How do we make sense of both these facts? Let’s see.

Ex-Post 1990s

Any critical macro-performance analysis for the Indian economy, since the 1990s, contains two distinct analytical parts.

For a simplistic version of growth composition, it is oft pertinent to look at the nation’s macro-growth scenario from an income-side approach and an expenditure-side approach. There are issues with these approaches, but it is important, directionally, to get a sense of what the numbers say.

When we look at the income components of the Indian GDP, we see that the service sector has observed the maximum growth since the 1990s, with the rate being as high as 15% by 2020. We have seen more organised (better-paying) employment and investment opportunities created in the sector, alongside direct and indirect foreign investment.

Spatially, this explains the anchored rise of urban-based growth witnessed through the exponential rise of cities (and migration to them) in India’s growth story ex-post 1990s.

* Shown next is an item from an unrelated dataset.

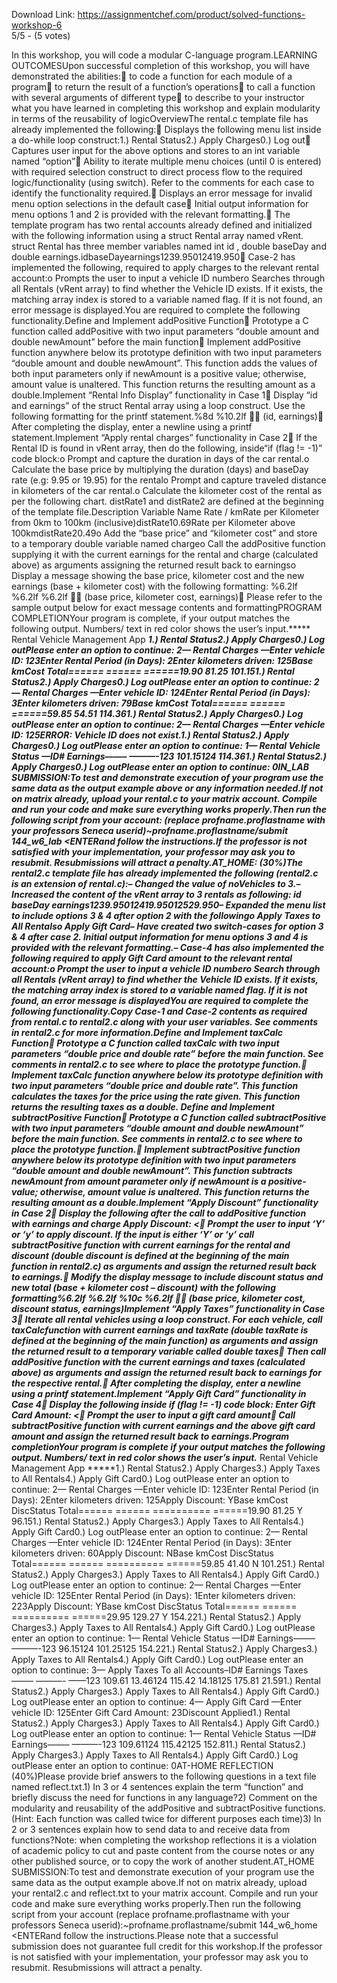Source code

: Download Link: https://assignmentchef.com/product/solved-functions-workshop-6
<br>
5/5 - (5 votes)

In this workshop, you will code a modular C-language program.LEARNING OUTCOMESUpon successful completion of this workshop, you will have demonstrated the abilities: to code a function for each module of a program to return the result of a function’s operations to call a function with several arguments of different type to describe to your instructor what you have learned in completing this workshop and explain modularity in terms of the reusability of logicOverviewThe rental.c template file has already implemented the following: Displays the following menu list inside a do-while loop construct:1.) Rental Status2.) Apply Charges0.) Log out Captures user input for the above options and stores to an int variable named “option” Ability to iterate multiple menu choices (until 0 is entered) with required selection construct to direct process flow to the required logic/functionality (using switch). Refer to the comments for each case to identify the functionality required. Displays an error message for invalid menu option selections in the default case Initial output information for menu options 1 and 2 is provided with the relevant formatting. The template program has two rental accounts already defined and initialized with the following information using a struct Rental array named vRent. struct Rental has three member variables named int id , double baseDay and double earnings.idbaseDayearnings1239.95012419.950 Case-2 has implemented the following, required to apply charges to the relevant rental account:o Prompts the user to input a vehicle ID numbero Searches through all Rentals (vRent array) to find whether the Vehicle ID exists. If it exists, the matching array index is stored to a variable named flag. If it is not found, an error message is displayed.You are required to complete the following functionality.Define and Implement addPositive Function Prototype a C function called addPositive with two input parameters “double amount and double newAmount” before the main function Implement addPositive function anywhere below its prototype definition with two input parameters “double amount and double newAmount”. This function adds the values of both input parameters only if newAmount is a positive value; otherwise, amount value is unaltered. This function returns the resulting amount as a double.Implement “Rental Info Display” functionality in Case 1 Display “id and earnings” of the struct Rental array using a loop construct. Use the following formatting for the printf statement.%8d %10.2lf  (id, earnings) After completing the display, enter a newline using a printf statement.Implement “Apply rental charges” functionality in Case 2 If the Rental ID is found in vRent array, then do the following, inside“if (flag != -1)” code block:o Prompt and capture the duration in days of the car rental.o Calculate the base price by multiplying the duration (days) and baseDay rate (e.g: 9.95 or 19.95) for the rentalo Prompt and capture traveled distance in kilometers of the car rental.o Calculate the kilometer cost of the rental as per the following chart. distRate1 and distRate2 are defined at the beginning of the template file.Description Variable Name Rate / kmRate per Kilometer from 0km to 100km (inclusive)distRate10.69Rate per Kilometer above 100kmdistRate20.49o Add the “base price” and “kilometer cost” and store to a temporary double variable named chargeo Call the addPositive function supplying it with the current earnings for the rental and charge (calculated above) as arguments assigning the returned result back to earningso Display a message showing the base price, kilometer cost and the new earnings (base + kilometer cost) with the following formatting: %6.2lf %6.2lf %6.2lf  (base price, kilometer cost, earnings) Please refer to the sample output below for exact message contents and formattingPROGRAM COMPLETIONYour program is complete, if your output matches the following output. Numbers/ text in red color shows the user’s input.***** Rental Vehicle Management App *****1.) Rental Status2.) Apply Charges0.) Log outPlease enter an option to continue: 2— Rental Charges —Enter vehicle ID: 123Enter Rental Period (in Days): 2Enter kilometers driven: 125Base kmCost Total====== ====== ======19.90 81.25 101.151.) Rental Status2.) Apply Charges0.) Log outPlease enter an option to continue: 2— Rental Charges —Enter vehicle ID: 124Enter Rental Period (in Days): 3Enter kilometers driven: 79Base kmCost Total====== ====== ======59.85 54.51 114.361.) Rental Status2.) Apply Charges0.) Log outPlease enter an option to continue: 2— Rental Charges —Enter vehicle ID: 125ERROR: Vehicle ID does not exist.1.) Rental Status2.) Apply Charges0.) Log outPlease enter an option to continue: 1— Rental Vehicle Status —ID# Earnings——– ———-123 101.15124 114.361.) Rental Status2.) Apply Charges0.) Log outPlease enter an option to continue: 0IN_LAB SUBMISSION:To test and demonstrate execution of your program use the same data as the output example above or any information needed.If not on matrix already, upload your rental.c to your matrix account. Compile and run your code and make sure everything works properly.Then run the following script from your account: (replace profname.proflastname with your professors Seneca userid)~profname.proflastname/submit 144_w6_lab &lt;ENTERand follow the instructions.If the professor is not satisfied with your implementation, your professor may ask you to resubmit. Resubmissions will attract a penalty.AT_HOME: (30%)The rental2.c template file has already implemented the following (rental2.c is an extension of rental.c):– Changed the value of noVehicles to 3.– Increased the content of the vRent array to 3 rentals as following: id baseDay earnings1239.95012419.95012529.950– Expanded the menu list to include options 3 &amp; 4 after option 2 with the followingo Apply Taxes to All Rentalso Apply Gift Card– Have created two switch-cases for option 3 &amp; 4 after case 2. Initial output information for menu options 3 and 4 is provided with the relevant formatting.– Case-4 has also implemented the following required to apply Gift Card amount to the relevant rental account:o Prompt the user to input a vehicle ID numbero Search through all Rentals (vRent array) to find whether the Vehicle ID exists. If it exists, the matching array index is stored to a variable named flag. If it is not found, an error message is displayedYou are required to complete the following functionality.Copy Case-1 and Case-2 contents as required from rental.c to rental2.c along with your user variables. See comments in rental2.c for more information.Define and Implement taxCalc Function Prototype a C function called taxCalc with two input parameters “double price and double rate” before the main function. See comments in rental2.c to see where to place the prototype function. Implement taxCalc function anywhere below its prototype definition with two input parameters “double price and double rate”. This function calculates the taxes for the price using the rate given. This function returns the resulting taxes as a double. Define and Implement subtractPositive Function Prototype a C function called subtractPositive with two input parameters “double amount and double newAmount” before the main function. See comments in rental2.c to see where to place the prototype function. Implement subtractPositive function anywhere below its prototype definition with two input parameters “double amount and double newAmount”. This function subtracts newAmount from amount parameter only if newAmount is a positive-value; otherwise, amount value is unaltered. This function returns the resulting amount as a double.Implement “Apply Discount” functionality in Case 2 Display the following after the call to addPositive function with earnings and charge Apply Discount: &lt; Prompt the user to input ‘Y’ or ‘y’ to apply discount. If the input is either ‘Y’ or ‘y’ call subtractPositive function with current earnings for the rental and discount (double discount is defined at the beginning of the main function in rental2.c) as arguments and assign the returned result back to earnings. Modify the display message to include discount status and new total (base + kilometer cost – discount) with the following formatting%6.2lf %6.2lf %10c %6.2lf  (base price, kilometer cost, discount status, earnings)Implement “Apply Taxes” functionality in Case 3 Iterate all rental vehicles using a loop construct. For each vehicle, call taxCalcfunction with current earnings and taxRate (double taxRate is defined at the beginning of the main function) as arguments and assign the returned result to a temporary variable called double taxes Then call addPositive function with the current earnings and taxes (calculated above) as arguments and assign the returned result back to earnings for the respective rental. After completing the display, enter a newline using a printf statement.Implement “Apply Gift Card” functionality in Case 4 Display the following inside if (flag != -1) code block: Enter Gift Card Amount: &lt; Prompt the user to input a gift card amount Call subtractPositive function with current earnings and the above gift card amount and assign the returned result back to earnings.Program completionYour program is complete if your output matches the following output. Numbers/ text in red color shows the user’s input.***** Rental Vehicle Management App *****1.) Rental Status2.) Apply Charges3.) Apply Taxes to All Rentals4.) Apply Gift Card0.) Log outPlease enter an option to continue: 2— Rental Charges —Enter vehicle ID: 123Enter Rental Period (in Days): 2Enter kilometers driven: 125Apply Discount: YBase kmCost DiscStatus Total====== ====== ========== ======19.90 81.25 Y 96.151.) Rental Status2.) Apply Charges3.) Apply Taxes to All Rentals4.) Apply Gift Card0.) Log outPlease enter an option to continue: 2— Rental Charges —Enter vehicle ID: 124Enter Rental Period (in Days): 3Enter kilometers driven: 60Apply Discount: NBase kmCost DiscStatus Total====== ====== ========== ======59.85 41.40 N 101.251.) Rental Status2.) Apply Charges3.) Apply Taxes to All Rentals4.) Apply Gift Card0.) Log outPlease enter an option to continue: 2— Rental Charges —Enter vehicle ID: 125Enter Rental Period (in Days): 1Enter kilometers driven: 223Apply Discount: YBase kmCost DiscStatus Total====== ====== ========== ======29.95 129.27 Y 154.221.) Rental Status2.) Apply Charges3.) Apply Taxes to All Rentals4.) Apply Gift Card0.) Log outPlease enter an option to continue: 1— Rental Vehicle Status —ID# Earnings——– ———-123 96.15124 101.25125 154.221.) Rental Status2.) Apply Charges3.) Apply Taxes to All Rentals4.) Apply Gift Card0.) Log outPlease enter an option to continue: 3— Apply Taxes To all Accounts–ID# Earnings Taxes——– ———- ——123 109.61 13.46124 115.42 14.18125 175.81 21.591.) Rental Status2.) Apply Charges3.) Apply Taxes to All Rentals4.) Apply Gift Card0.) Log outPlease enter an option to continue: 4— Apply Gift Card —Enter vehicle ID: 125Enter Gift Card Amount: 23Discount Applied1.) Rental Status2.) Apply Charges3.) Apply Taxes to All Rentals4.) Apply Gift Card0.) Log outPlease enter an option to continue: 1— Rental Vehicle Status —ID# Earnings——– ———-123 109.61124 115.42125 152.811.) Rental Status2.) Apply Charges3.) Apply Taxes to All Rentals4.) Apply Gift Card0.) Log outPlease enter an option to continue: 0AT-HOME REFLECTION (40%)Please provide brief answers to the following questions in a text file named reflect.txt.1) In 3 or 4 sentences explain the term “function” and briefly discuss the need for functions in any language?2) Comment on the modularity and reusability of the addPositive and subtractPositive functions. (Hint: Each function was called twice for different purposes each time)3) In 2 or 3 sentences explain how to send data to and receive data from functions?Note: when completing the workshop reflections it is a violation of academic policy to cut and paste content from the course notes or any other published source, or to copy the work of another student.AT_HOME SUBMISSION:To test and demonstrate execution of your program use the same data as the output example above.If not on matrix already, upload your rental2.c and reflect.txt to your matrix account. Compile and run your code and make sure everything works properly.Then run the following script from your account (replace profname.proflastname with your professors Seneca userid):~profname.proflastname/submit 144_w6_home &lt;ENTERand follow the instructions.Please note that a successful submission does not guarantee full credit for this workshop.If the professor is not satisfied with your implementation, your professor may ask you to resubmit. Resubmissions will attract a penalty.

On the other hand, we see agriculture and the manufacturing sector performance declines in terms of both size and growth rate. There is a negative growth rate in the manufacturing and agriculture sector (the rate here is -1.5%) highlighting how these components have shrunk overall as parts of the GDP. This trend is divergent from what ‘structural transformation theory’ (i.e. discussing growth transition from agriculture to manufacturing to services argues for any nation’s trajectory from one stage of development to another) says. Generally, when countries rapidly grow, we do see a movement away from agriculture as the sole driver of income in the nation, which is visible from these graphs.

Now, on the expenditure side: the two components to observe performance for include: a) Government Spending and b) Net exports. Both have not seen major changes as being part of the GDP over time (this could be because their sectional growth is directly proportional in magnitude as well to the GDP).

We do however observe high volatility in net exports over time, and the trade deficit has only worsened from 2002 to 2012 (meaning we are importing way more than what we are exporting). This is still the case (read here for more on India’s trade dynamics).

Let’s situate these sectoral trends in India by comparing them to other countries. This should provide context for the way in which we understand which sectors have contributed to India’s growth, and how we can understand what drives certain sectors to perform better than others, both in the Indian context and abroad.

Epochal comparison: Part I

While it is debatable to argue what the 5th largest economy tag means for India, according to IMF estimates, India’s performance outlook is often compared, quite loosely though with nations such as the US, China, Germany, and Japan, despite the fact, that each of these nations has done much better than India in improving the quality of lives of their citizenry and are much ‘developed’ on the human capability enhancement frontier, as Martha Nussbaum, Amartya Sen would argue.

To provide some further context for this argument, we compare India and other countries from a sectoral perspective while aiming to disaggregate the reasons for the differences between the growth trajectory of India and other countries.

When we look at like-minded countries, in terms of per capita income and stage of development, India’s performance outlook appears in a slightly different context – data on per capita GDP suggests that countries such as Vietnam, Philippines and Indonesia have clearly outperformed India in terms of per capita growth comparisons.

Source: Author’s calculations

The ‘manufacturing’ conundrum

To understand what has really contributed to India’s urban-biased service-led growth model, it is necessary to observe all sectors one at a time. Diving deep into the manufacturing sector growth story for other industrial nations like Australia, China, Germany, the UK, and India, we see that Germany and China have the largest share of GDP contributed by manufacturing.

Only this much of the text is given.